Another traditional Christmas delicacy,
the rjúpa (Rock ptarmigan), started out as the poor man's dinner.
Grautur (Porridge) was a delicacy in Iceland in the past,
as the scarcity of grain prohibited this being an usual dish.
Another Christmas speciality is laufabrauð (Leaf Bread),
very thin sheets of dough cut into intricate patterns and fried.
Christmas presents were rare until late in the 19th century,
summer presents being much more usual.
Everyone, however, received some sort
of clothing either before or on Christmas.
This was a sort of bonus, and folklore states
that those who did not receive a new garment
will be taken by the Jólaköttur (Christmas Cat).

Gamlárskvöld/Nýársdagur -
New Year's Eve/New Year's Day
One of the most magical nights of the year
is the night when the old year changes into the new.
Cows gain human speech, seals take human shape,
the dead rise from their graves and the Elves move house.

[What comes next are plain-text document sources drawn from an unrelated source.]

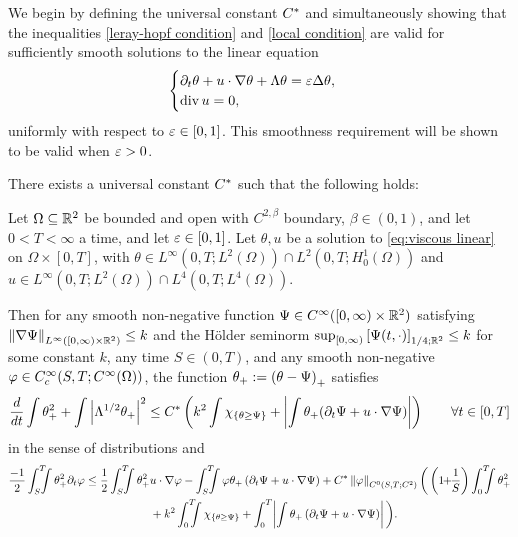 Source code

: We begin by defining the universal constant $C^\ast$ and simultaneously showing that the inequalities \eqref{leray-hopf condition} and \eqref{local condition} are valid for sufficiently smooth solutions to the linear equation
\begin{equation} \label{eq:viscous linear}
\begin{cases}
\partial_t \theta + u \cdot \nabla \theta + \Lambda \theta = \varepsilon \Delta \theta, \\
\operatorname{div} u = 0,
\end{cases}
\end{equation}
uniformly with respect to $\varepsilon \in [0,1]$.  This smoothness requirement will be shown to be valid when $\varepsilon > 0$.  

\begin{proposition} \label{thm:suitability}
There exists a universal constant $C^\ast$ such that the following holds:

Let $\Omega \subseteq \mathbb{R}^2$ be bounded and open with $C^{2,\beta}$ boundary, $\beta \in (0,1)$, and let $0 < T < \infty$ a time, and let $\varepsilon \in [0,1]$.  Let $\theta, u$ be a solution to \eqref{eq:viscous linear} on $\Omega \times [0,T]$, with $\theta \in L^\infty(0,T; L^2(\Omega)) \cap L^2(0,T; H_0^1(\Omega))$ and $u \in L^\infty(0,T; L^2(\Omega)) \cap L^4(0,T; L^4(\Omega))$.  

Then for any smooth non-negative function $\Psi \in C^\infty([0,\infty)\times \mathbb{R}^2)$ satisfying $\left\lVert\nabla\Psi\right\rVert_{L^\infty([0,\infty)\times\mathbb{R}^2)} \leq k$ and the H\"{o}lder seminorm $\sup_{[0,\infty)} \left[ \Psi(t,\cdot) \right]_{1/4; \mathbb{R}^2} \leq k$ for some constant $k$, any time $S \in (0,T)$, and any smooth non-negative $\varphi \in C_c^\infty(S,T;C^\infty(\Omega))$, the function $\theta_+ := \left( \theta - \Psi \right)_+$ satisfies
\begin{equation}\label{leray-hopf condition}
\frac{d}{dt} \int \theta_+^2 + \int \left\lvert \Lambda^{1/2} \theta_+ \right\rvert^2 \leq C^\ast \left(  k^2 \int \chi_{\{\theta \geq \Psi\}} + \left\lvert \int \theta_+ (\partial_t \Psi + u\cdot\nabla\Psi) \right\rvert  \right) \qquad \forall t \in [0,T]
\end{equation}
in the sense of distributions and
\begin{equation} \label{local condition} 
\begin{aligned} 
\frac{-1}{2} \int_S^T\!\!\!\!\int \theta_+^2 \del_t \varphi &\leq \frac{1}{2} \int_S^T\!\!\!\!\int  \theta_+^2 u \cdot \grad \varphi - \int_S^T\!\!\!\!\int \varphi \theta_+ \paren{\del_t \Psi + u \cdot \grad \Psi} 
+ \Csuit \norm{\varphi}_{C^0(S,T;C^2)} \bigg( \paren{1\!\!+\!\!\frac{1}{S}} \int_0^T\!\!\!\!\int \theta_+^2 
\\ & \hskip2cm + k^2 \int_0^T\!\!\!\!\int \indic{\theta\geq\Psi} + \int_0^T\! \abs{\int \theta_+ \paren{\del_t \Psi + u\cdot\grad\Psi}} \bigg).
\end{aligned}
\end{equation}
\end{proposition}

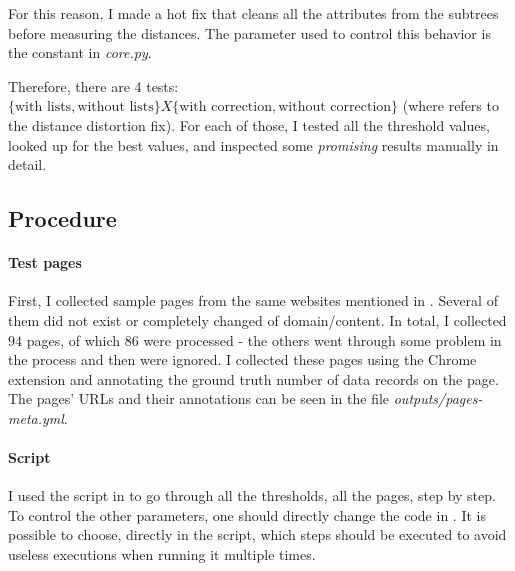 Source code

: \documentclass[10pt]{article}
\begin{document}
For this reason, I made a hot fix that cleans all the attributes from the subtrees before measuring the distances. The parameter used to control this behavior is the constant  in \emph{core.py}.

Therefore, there are 4 tests: $\{\text{with lists}, \text{without lists}\} X \{\text{with correction}, \text{without correction}\}$ (where  refers to the distance distortion fix). For each of those, I tested all the threshold values, looked up for the best values, and inspected some \emph{promising} results manually in detail.



\subsection{Procedure}

\paragraph{Test pages}


First, I collected sample pages from the same websites mentioned in \cite{mdr}\footnotemark. Several of them did not exist or completely changed of domain/content. In total, I collected $94$ pages, of which $86$ were processed - the others went through some problem in the process and then were ignored. I collected these pages using the Chrome extension and annotating the ground truth number of data records on the page. The pages' URLs and their annotations can be seen in the file \emph{outputs/pages-meta.yml}.


\paragraph{Script}

I used the script in  to go through all the thresholds, all the pages, step by step. To control the other parameters, one should directly change the code in . It is possible to choose, directly in the script, which steps should be executed to avoid useless executions when running it multiple times.
\end{document}
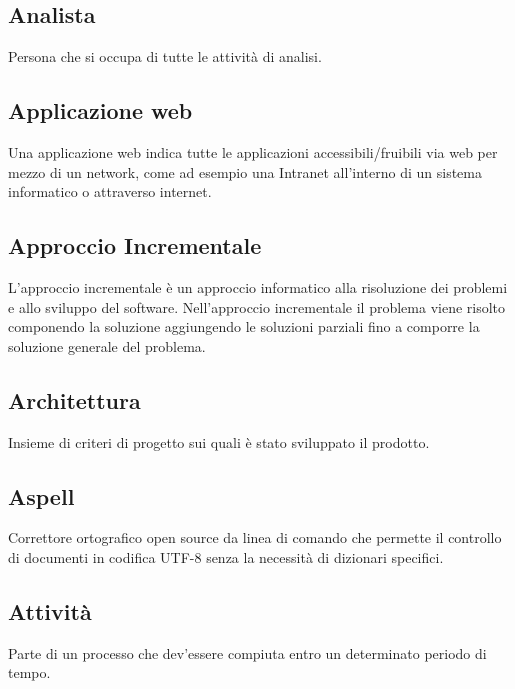 \documentclass[../glossario.tex]{subfiles}
\begin{document}
\subsection*{Analista}
{}
Persona che si occupa di tutte le attività di analisi.

\subsection*{Applicazione web}
{}
Una applicazione web indica tutte le applicazioni accessibili/fruibili via web per mezzo di un network, come ad esempio una Intranet all'interno di un sistema informatico o attraverso internet.

\subsection*{Approccio Incrementale}
{}
L'approccio incrementale è un approccio informatico alla risoluzione dei problemi e allo sviluppo del software. Nell'approccio incrementale il problema viene risolto componendo la soluzione aggiungendo le soluzioni parziali fino a comporre la soluzione generale del problema.

\subsection*{Architettura}
{}
Insieme di criteri di progetto sui quali è stato sviluppato il prodotto.

\subsection*{Aspell}
{}
Correttore ortografico open source da linea di comando che permette il controllo di documenti in codifica UTF-8 senza la necessità di dizionari specifici.

\subsection*{Attività}
{}
Parte di un processo che dev'essere compiuta entro un determinato periodo di tempo.
\end{document}
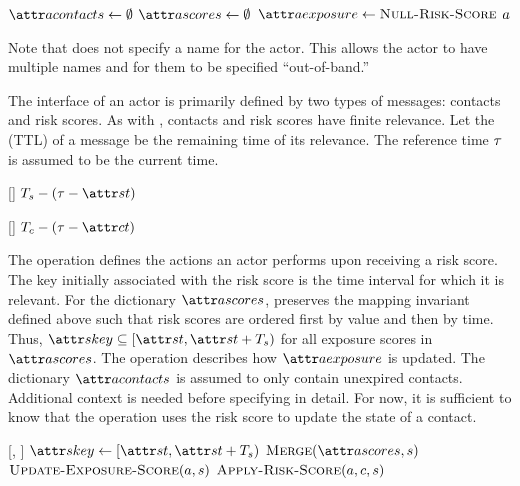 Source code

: \begin{function}{\nCreateActor}
  \State $\aActorContacts \assign \emptyset$
  \State $\aActorScores \assign \emptyset$
  \State $\aActorExposure \assign \cNullRiskScore$
  \State \Return $a$
\end{function}

Note that \cCreateActor{} does not specify a name for the actor. This allows the actor to have multiple names and for them to be specified ``out-of-band.''

The interface of an actor is primarily defined by two types of messages: contacts and risk scores. As with , contacts and risk scores have finite relevance. Let the  (TTL) of a message be the remaining time of its relevance. The reference time $\tau$ is assumed to be the current time.

\begin{function}{\nRiskScoreTtl}[\vScore]
  \State \Return $\pScoreExpiry - (\vRefTime - \aScoreTime)$
\end{function}

\begin{function}{\nContactTtl}[\vContact]
  \State \Return $\pContactExpiry - (\vRefTime - \aContactTime)$
\end{function}

The \cHandleRiskScore{} operation defines the actions an actor performs upon receiving a risk score. The key initially associated with the risk score is the time interval for which it is relevant. For the dictionary $\aActorScores$, \cMerge{} preserves the mapping invariant defined above such that risk scores are ordered first by value and then by time. Thus, $\aScoreKey \subseteq [\aScoreTime, \aScoreTime + \pScoreExpiry)$ for all exposure scores in $\aActorScores$. The \cUpdateExposureScore{} operation describes how $\aActorExposure$ is updated. The dictionary $\aActorContacts$ is assumed to only contain unexpired contacts. Additional context is needed before specifying \cApplyRiskScore{} in detail. For now, it is sufficient to know that the operation uses the risk score to update the state of a contact.

\begin{function}[H]{\nHandleRiskScore}[\vActor, \vScore]
    \State $\aScoreKey \assign [\aScoreTime, \aScoreTime + \pScoreExpiry)$
    \State $\cMerge[\aActorScores, \vScore]$
    \State $\cUpdateExposureScore[\vActor, \vScore]$
    \ForEach{$\vContact \in \aActorContacts$}
      \State $\cApplyRiskScore[\vActor, \vContact, \vScore]$
    \EndFor
  \EndIf
\end{function}

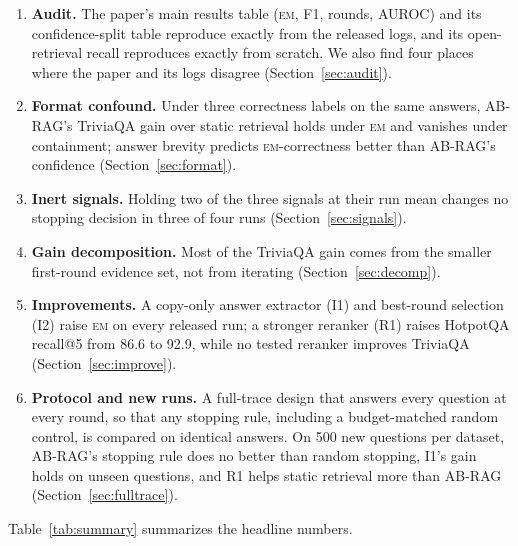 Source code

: \documentclass[11pt]{article}
\newcommand{\EM}{\textsc{em}}
\begin{document}
\begin{enumerate}
\item \textbf{Audit.} The paper's main results table (\EM{}, F1, rounds, AUROC) and its confidence-split table reproduce exactly from the released logs, and its open-retrieval recall reproduces exactly from scratch. We also find four places where the paper and its logs disagree (Section~\ref{sec:audit}).
\item \textbf{Format confound.} Under three correctness labels on the same answers, AB-RAG's TriviaQA gain over static retrieval holds under \EM{} and vanishes under containment; answer brevity predicts \EM{}-correctness better than AB-RAG's confidence (Section~\ref{sec:format}).
\item \textbf{Inert signals.} Holding two of the three signals at their run mean changes no stopping decision in three of four runs (Section~\ref{sec:signals}).
\item \textbf{Gain decomposition.} Most of the TriviaQA gain comes from the smaller first-round evidence set, not from iterating (Section~\ref{sec:decomp}).
\item \textbf{Improvements.} A copy-only answer extractor (I1) and best-round selection (I2) raise \EM{} on every released run; a stronger reranker (R1) raises HotpotQA recall@5 from 86.6 to 92.9, while no tested reranker improves TriviaQA (Section~\ref{sec:improve}).
\item \textbf{Protocol and new runs.} A full-trace design that answers every question at every round, so that any stopping rule, including a budget-matched random control, is compared on identical answers. On 500 new questions per dataset, AB-RAG's stopping rule does no better than random stopping, I1's gain holds on unseen questions, and R1 helps static retrieval more than AB-RAG (Section~\ref{sec:fulltrace}).
\end{enumerate}

Table~\ref{tab:summary} summarizes the headline numbers.
\end{document}
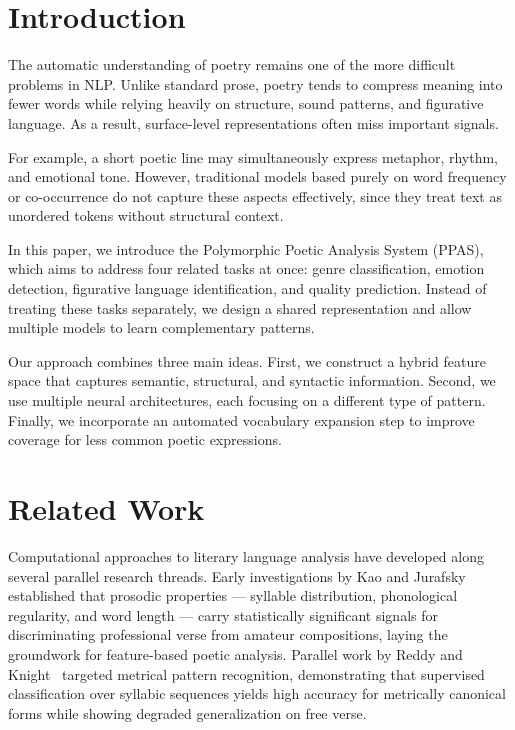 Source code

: \documentclass[conference]{IEEEtran}
\begin{document}
\section{Introduction}

The automatic understanding of poetry remains one of the more difficult
problems in NLP. Unlike standard prose, poetry tends to compress meaning
into fewer words while relying heavily on structure, sound patterns, and
figurative language. As a result, surface-level representations often miss
important signals.

For example, a short poetic line may simultaneously express metaphor,
rhythm, and emotional tone. However, traditional models based purely on
word frequency or co-occurrence do not capture these aspects effectively,
since they treat text as unordered tokens without structural context.

In this paper, we introduce the Polymorphic Poetic Analysis System (PPAS),
which aims to address four related tasks at once: genre classification,
emotion detection, figurative language identification, and quality
prediction. Instead of treating these tasks separately, we design a shared
representation and allow multiple models to learn complementary patterns.

Our approach combines three main ideas. First, we construct a hybrid
feature space that captures semantic, structural, and syntactic
information. Second, we use multiple neural architectures, each focusing
on a different type of pattern. Finally, we incorporate an automated
vocabulary expansion step to improve coverage for less common poetic
expressions.
\section{Related Work}
\label{sec:related}

Computational approaches to literary language analysis have developed
along several parallel research threads. Early investigations by Kao and
Jurafsky~\cite{kao2012} established that prosodic properties --- syllable
distribution, phonological regularity, and word length --- carry
statistically significant signals for discriminating professional verse
from amateur compositions, laying the groundwork for feature-based
poetic analysis. Parallel work by Reddy and Knight~\cite{reddy2011}
targeted metrical pattern recognition, demonstrating that supervised
classification over syllabic sequences yields high accuracy for
metrically canonical forms while showing degraded generalization on
free verse.
\end{document}
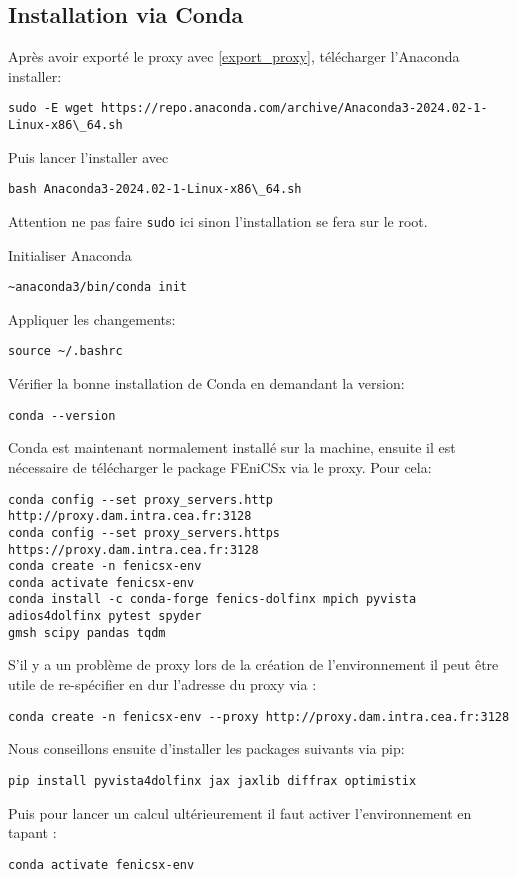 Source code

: \documentclass[10pt]{book}
\begin{document}
\subsection{Installation via Conda}\label{Subsection:Conda}
Après avoir exporté le proxy avec \eqref{export_proxy}, télécharger l'Anaconda installer:
\begin{verbatim}
sudo -E wget https://repo.anaconda.com/archive/Anaconda3-2024.02-1-Linux-x86\_64.sh
\end{verbatim}
Puis lancer l'installer avec
\begin{verbatim}
bash Anaconda3-2024.02-1-Linux-x86\_64.sh
\end{verbatim}
\begin{Rem}{Attention ne pas faire \texttt{sudo} ici sinon l'installation se fera sur le root.}\end{Rem}
Initialiser Anaconda
\begin{verbatim}
~anaconda3/bin/conda init
\end{verbatim}
Appliquer les changements:
\begin{verbatim}
source ~/.bashrc
\end{verbatim}
Vérifier la bonne installation de Conda en demandant la version:
\begin{verbatim}
conda --version
\end{verbatim}
Conda est maintenant normalement installé sur la machine, ensuite il est nécessaire de télécharger le package FEniCSx via le proxy. Pour cela:
\begin{verbatim}
conda config --set proxy_servers.http http://proxy.dam.intra.cea.fr:3128
conda config --set proxy_servers.https https://proxy.dam.intra.cea.fr:3128
conda create -n fenicsx-env
conda activate fenicsx-env
conda install -c conda-forge fenics-dolfinx mpich pyvista adios4dolfinx pytest spyder 
gmsh scipy pandas tqdm
\end{verbatim}
S'il y a un problème de proxy lors de la création de l'environnement il peut être utile de re-spécifier en dur l'adresse du proxy via :
\begin{verbatim}
conda create -n fenicsx-env --proxy http://proxy.dam.intra.cea.fr:3128
\end{verbatim}
Nous conseillons ensuite d'installer les packages suivants via pip:
\begin{verbatim}
pip install pyvista4dolfinx jax jaxlib diffrax optimistix
\end{verbatim}
Puis pour lancer un calcul ultérieurement il faut activer l'environnement en tapant :
\begin{verbatim}
conda activate fenicsx-env
\end{verbatim}
\end{document}
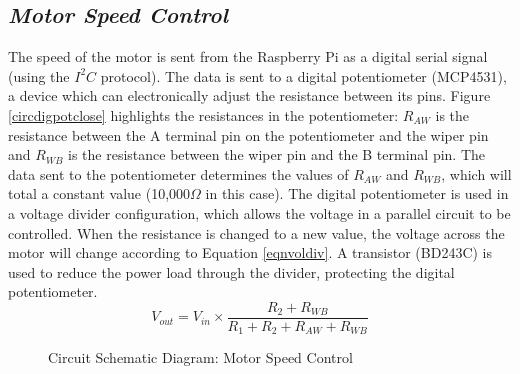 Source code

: \documentclass[a4]{report}
\begin{document}
	\subsection{\textit{Motor Speed Control}}
	The speed of the motor is sent from the Raspberry Pi as a digital serial signal (using the \(I^2C\) protocol). The data is sent to a digital potentiometer (MCP4531), a device which can electronically adjust the resistance between its pins. Figure \ref{circdigpotclose} highlights the resistances in the potentiometer: \(R_{AW}\) is the resistance between the A terminal pin on the potentiometer and the wiper pin and \(R_{WB}\) is the resistance between the wiper pin and the B terminal pin. The data sent to the potentiometer determines the values of \(R_{AW}\) and \(R_{WB}\), which will total a constant value (10,000\(\Omega \) in this case). The digital potentiometer is used in a voltage divider configuration, which allows the voltage in a parallel circuit to be controlled. When the resistance is changed to a new value, the voltage across the motor will change according to Equation \ref{eqnvoldiv}. A transistor (BD243C) is used to reduce the power load through the divider, protecting the digital potentiometer. \newline
	\begin{equation}
		V_{out} = V_{in}\times \frac{R_2 + R_{WB}}{R_1 + R_2 + R_{AW} + R_{WB}}
		\label{eqnvoldiv}
	\end{equation}
	\begin{figure}[!h]
		\centering
		\caption{Circuit Schematic Diagram: Motor Speed Control}
		\label{circspeedcontr}
	\end{figure} \newline  \noindent
\end{document}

A traditional greeting to the Elves was:
Let those who want to, arrive
Let those who want to, leave
Let those who want to, stay
Without harm to me or mine.
The housewife was supposed to chant this on New Year's Eve.

Elven gold could be obtained from the Elves by sitting at a crossroads
waiting for Elves to pass by.
Bonfires on New Year's Night have been lit in Iceland
since late 18th century, and in this century the custom of
"sprengja út árið", "blowing out the year",
has been observed by exploding fireworks.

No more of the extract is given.